Cuando llegué a ese departamento sombrío, donde de momento “me sentía a salvo”; aún con el cuerpo tembloroso, me senté en un sillón, mientras respiraba hondo para lograr tranquilizarme. “Rosita, ya pasó lo peor, todo estará bien, no te lastimará más”, pensaba con el fin de animarme. Y así pasó. Solo fue una llamada, obviamente enojado, pero estando tan lejos de mí, no podía alcanzarme para hacerme daño.
Había ganado una medalla con los límites que por primera vez puse. Y a partir de ahí, ante cada situación similar, yo procedía del mismo modo. Cuando escuchaba sus palabras horribles donde fuera que estuviera, tomaba a mis niñas y me iba dejándole solo con sus agravios, de manera que él no se daba cuenta. Para cuando preguntaba por mí, estaba muy lejos. Incluso llegué a dejarle claro que siempre que se comportase así, iba a hacer lo mismo.

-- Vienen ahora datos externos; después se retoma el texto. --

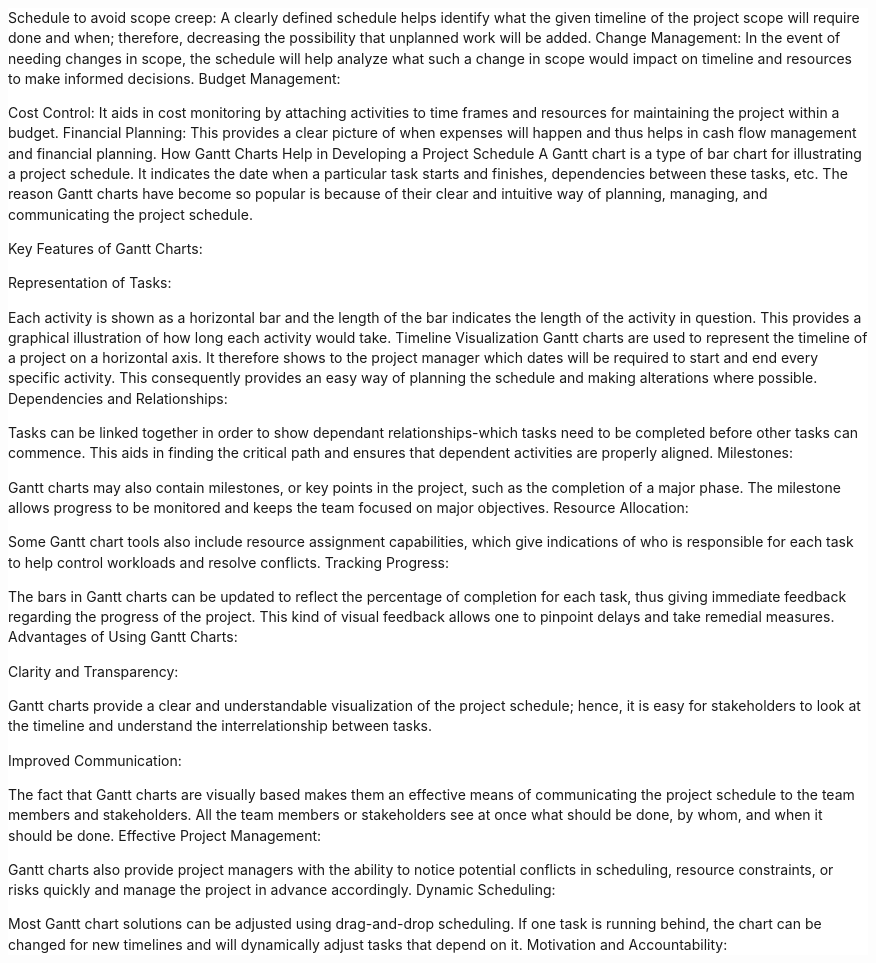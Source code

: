 Schedule to avoid scope creep: A clearly defined schedule helps identify what the given timeline of the project scope will require done and when; therefore, decreasing the possibility that unplanned work will be added. Change Management: In the event of needing changes in scope, the schedule will help analyze what such a change in scope would impact on timeline and resources to make informed decisions. Budget Management:

Cost Control: It aids in cost monitoring by attaching activities to time frames and resources for maintaining the project within a budget. Financial Planning: This provides a clear picture of when expenses will happen and thus helps in cash flow management and financial planning. How Gantt Charts Help in Developing a Project Schedule A Gantt chart is a type of bar chart for illustrating a project schedule. It indicates the date when a particular task starts and finishes, dependencies between these tasks, etc. The reason Gantt charts have become so popular is because of their clear and intuitive way of planning, managing, and communicating the project schedule.

Key Features of Gantt Charts:

Representation of Tasks:

Each activity is shown as a horizontal bar and the length of the bar indicates the length of the activity in question. This provides a graphical illustration of how long each activity would take. Timeline Visualization Gantt charts are used to represent the timeline of a project on a horizontal axis. It therefore shows to the project manager which dates will be required to start and end every specific activity. This consequently provides an easy way of planning the schedule and making alterations where possible. Dependencies and Relationships:

Tasks can be linked together in order to show dependant relationships-which tasks need to be completed before other tasks can commence. This aids in finding the critical path and ensures that dependent activities are properly aligned. Milestones:

Gantt charts may also contain milestones, or key points in the project, such as the completion of a major phase. The milestone allows progress to be monitored and keeps the team focused on major objectives. Resource Allocation:

Some Gantt chart tools also include resource assignment capabilities, which give indications of who is responsible for each task to help control workloads and resolve conflicts. Tracking Progress:

The bars in Gantt charts can be updated to reflect the percentage of completion for each task, thus giving immediate feedback regarding the progress of the project. This kind of visual feedback allows one to pinpoint delays and take remedial measures. Advantages of Using Gantt Charts:

Clarity and Transparency:

Gantt charts provide a clear and understandable visualization of the project schedule; hence, it is easy for stakeholders to look at the timeline and understand the interrelationship between tasks.

Improved Communication:

The fact that Gantt charts are visually based makes them an effective means of communicating the project schedule to the team members and stakeholders. All the team members or stakeholders see at once what should be done, by whom, and when it should be done. Effective Project Management:

Gantt charts also provide project managers with the ability to notice potential conflicts in scheduling, resource constraints, or risks quickly and manage the project in advance accordingly. Dynamic Scheduling:

Most Gantt chart solutions can be adjusted using drag-and-drop scheduling. If one task is running behind, the chart can be changed for new timelines and will dynamically adjust tasks that depend on it. Motivation and Accountability:
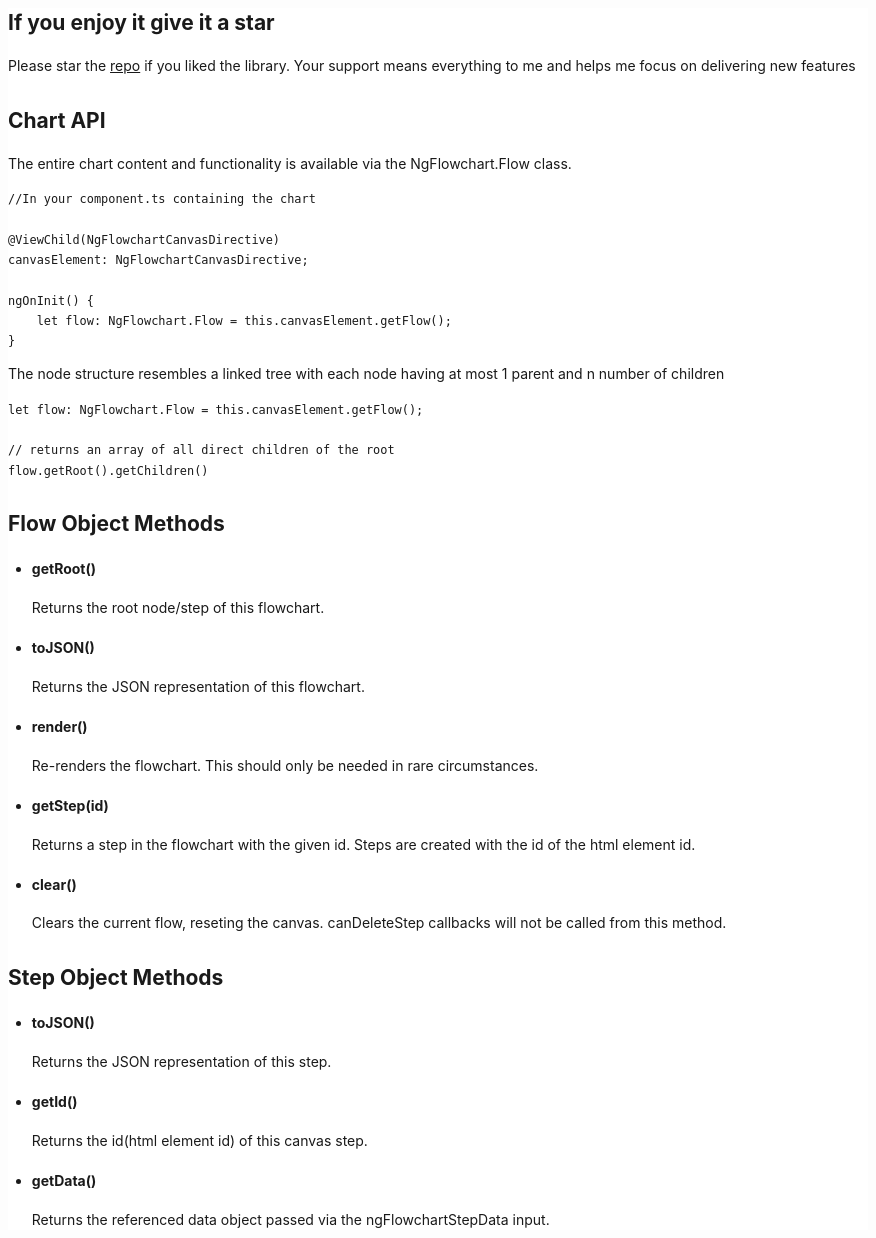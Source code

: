 ## If you enjoy it give it a star

Please star the [repo](https://github.com/joel-wenzel/ng-flowchart) if you liked the library. Your support means everything to me and helps me focus on delivering new features

## Chart API
The entire chart content and functionality is available via the NgFlowchart.Flow class. 
```
//In your component.ts containing the chart

@ViewChild(NgFlowchartCanvasDirective)
canvasElement: NgFlowchartCanvasDirective;

ngOnInit() {
    let flow: NgFlowchart.Flow = this.canvasElement.getFlow();
}
```
The node structure resembles a linked tree with each node having at most 1 parent and n number of children
```
let flow: NgFlowchart.Flow = this.canvasElement.getFlow();

// returns an array of all direct children of the root
flow.getRoot().getChildren()
```
## Flow Object Methods

- #### **getRoot()**
    Returns the root node/step of this flowchart.

- #### **toJSON()**
    Returns the JSON representation of this flowchart.

- #### **render()**
    Re-renders the flowchart. This should only be needed in rare circumstances.

- #### **getStep(id)**
    Returns a step in the flowchart with the given id. Steps are created with the id of the html element id.

- #### **clear()**
    Clears the current flow, reseting the canvas. canDeleteStep callbacks will not be called from this method.

## Step Object Methods
- #### **toJSON()**
    Returns the JSON representation of this step.

- #### **getId()**
    Returns the id(html element id) of this canvas step.

- #### **getData()**
    Returns the referenced data object passed via the ngFlowchartStepData input.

Una vez uno de estos episodios me ocurrió en medio de esas calles de los barrios bajos, donde el olor a agua podrida es el día a día de esa gente. Un sitio conflictivo, donde los niños con sus caritas sucias, sin zapatos, vagaban por los arrabales, mientras los señores se apostan en las esquinas inhalando cemento y peleando. Tuve que atravesar todo ese escenario con el miedo a flor de piel. Pese al temor que llevaba, tenía presente que debía huir con mis hijas hacia un sitio tranquilo. Corríamos lo más rápido que nuestras piernas nos daban; entre puentes, subiendo cuestas, atravesando las aguas estancadas al fin logramos llegar a casa. Una vez que traspasábamos el umbral la sensación de alivio fue enorme, un profundo suspiro acompañó a las sonrisas que semejante logro nos produjo.
“LIMITES”. Estaba aprendiendo a poner límites. Y junto con esos límites también se integraba la situación sexual, no permitiría que pusiera una mano encima para saciar su sed mezquina de hombre.

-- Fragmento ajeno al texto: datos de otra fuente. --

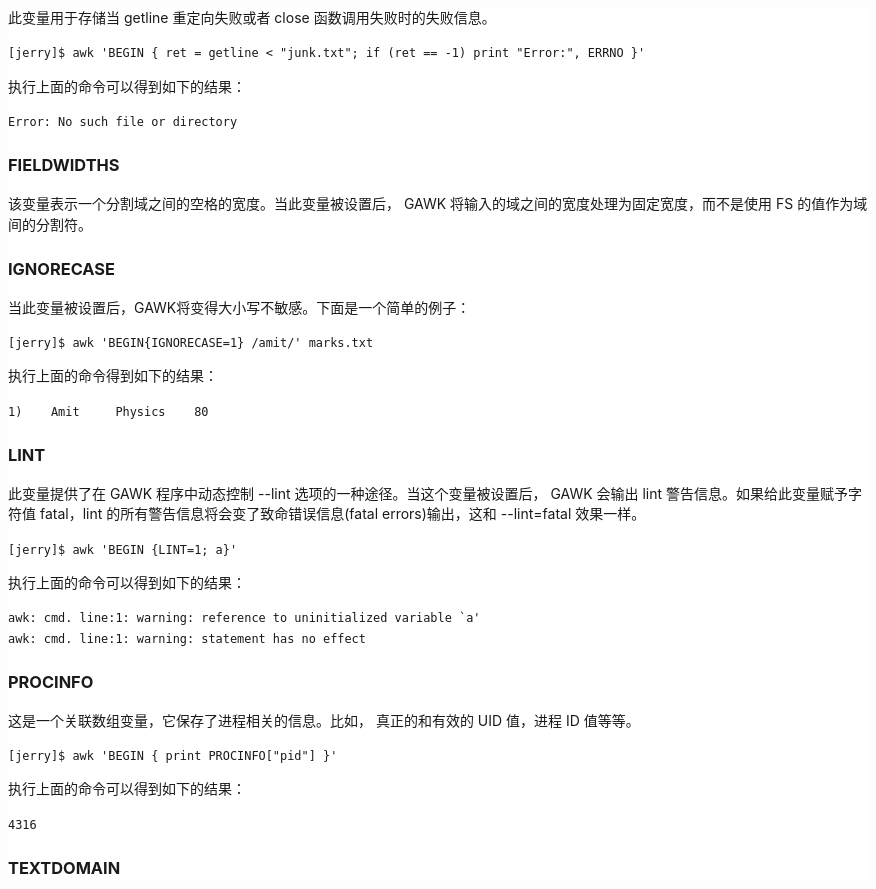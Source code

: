 此变量用于存储当 getline 重定向失败或者 close 函数调用失败时的失败信息。 
 
```
[jerry]$ awk 'BEGIN { ret = getline < "junk.txt"; if (ret == -1) print "Error:", ERRNO }'
```  

执行上面的命令可以得到如下的结果： 

```
Error: No such file or directory
```   

### FIELDWIDTHS  

该变量表示一个分割域之间的空格的宽度。当此变量被设置后， GAWK 将输入的域之间的宽度处理为固定宽度，而不是使用 FS 的值作为域间的分割符。  

### IGNORECASE  

当此变量被设置后，GAWK将变得大小写不敏感。下面是一个简单的例子：   

```
[jerry]$ awk 'BEGIN{IGNORECASE=1} /amit/' marks.txt
```  

执行上面的命令得到如下的结果：   

```
1)    Amit     Physics    80
```   

### LINT  

此变量提供了在 GAWK 程序中动态控制 --lint 选项的一种途径。当这个变量被设置后， GAWK 会输出 lint 警告信息。如果给此变量赋予字符值 fatal，lint 的所有警告信息将会变了致命错误信息(fatal errors)输出，这和 --lint=fatal 效果一样。 

```
[jerry]$ awk 'BEGIN {LINT=1; a}'
```  

执行上面的命令可以得到如下的结果：   

```
awk: cmd. line:1: warning: reference to uninitialized variable `a'
awk: cmd. line:1: warning: statement has no effect
```   

### PROCINFO  

这是一个关联数组变量，它保存了进程相关的信息。比如， 真正的和有效的 UID 值，进程 ID 值等等。  

```
[jerry]$ awk 'BEGIN { print PROCINFO["pid"] }'
```  

执行上面的命令可以得到如下的结果：   

```
4316
```   

### TEXTDOMAIN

Me empezaba a sentir más fuerte, y al mismo tiempo, veía más lejano mi matrimonio. Salvador tenía una excusa más para beber y dejar sus botes escondidos tras la ropa de lavar o debajo de los muebles de cocina entre las toallas para limpiar, después de llegar en las madrugadas.

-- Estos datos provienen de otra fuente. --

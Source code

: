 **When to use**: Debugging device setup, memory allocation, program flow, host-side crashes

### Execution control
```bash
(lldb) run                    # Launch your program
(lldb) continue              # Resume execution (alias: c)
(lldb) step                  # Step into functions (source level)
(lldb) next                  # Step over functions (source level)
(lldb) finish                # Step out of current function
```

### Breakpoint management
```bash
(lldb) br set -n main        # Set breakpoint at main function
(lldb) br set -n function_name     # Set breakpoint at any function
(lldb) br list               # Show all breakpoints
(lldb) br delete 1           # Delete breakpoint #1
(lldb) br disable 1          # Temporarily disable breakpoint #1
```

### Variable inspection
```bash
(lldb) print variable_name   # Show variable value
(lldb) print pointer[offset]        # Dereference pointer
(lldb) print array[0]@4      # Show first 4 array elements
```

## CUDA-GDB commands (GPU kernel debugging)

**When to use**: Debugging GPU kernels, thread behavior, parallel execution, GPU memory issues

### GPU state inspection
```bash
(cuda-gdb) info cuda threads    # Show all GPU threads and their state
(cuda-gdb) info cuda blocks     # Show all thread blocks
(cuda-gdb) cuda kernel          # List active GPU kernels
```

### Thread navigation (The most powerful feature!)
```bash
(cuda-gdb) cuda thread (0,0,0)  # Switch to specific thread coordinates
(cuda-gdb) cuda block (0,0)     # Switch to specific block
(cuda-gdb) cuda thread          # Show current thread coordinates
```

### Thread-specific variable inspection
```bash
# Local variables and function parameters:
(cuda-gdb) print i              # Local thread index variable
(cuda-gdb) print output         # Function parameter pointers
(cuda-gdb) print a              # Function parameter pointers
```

En cierta ocasión, tras su llegada, arremetió con sus instintos sexuales. Trató que reaccionara, pretendiendo tomarme sin mi consentimiento, a lo que volví a decir ¡no! Había dos cosas que tenía que hacer antes: Dejar la bebida por ocho meses, periodo que se toma a prueba en un alcohólico, al cual él se negaba y no lo podía superar; la otra condición era ir a AA (Alcohólicos Anónimos), cosa que tampoco le gustaba, justificándose que no lo necesitaba. Sin embargo, sí estaba muy presente su instinto e insistía en lo sexual. Tras la negativa de varias insistencias, entró a ducharse.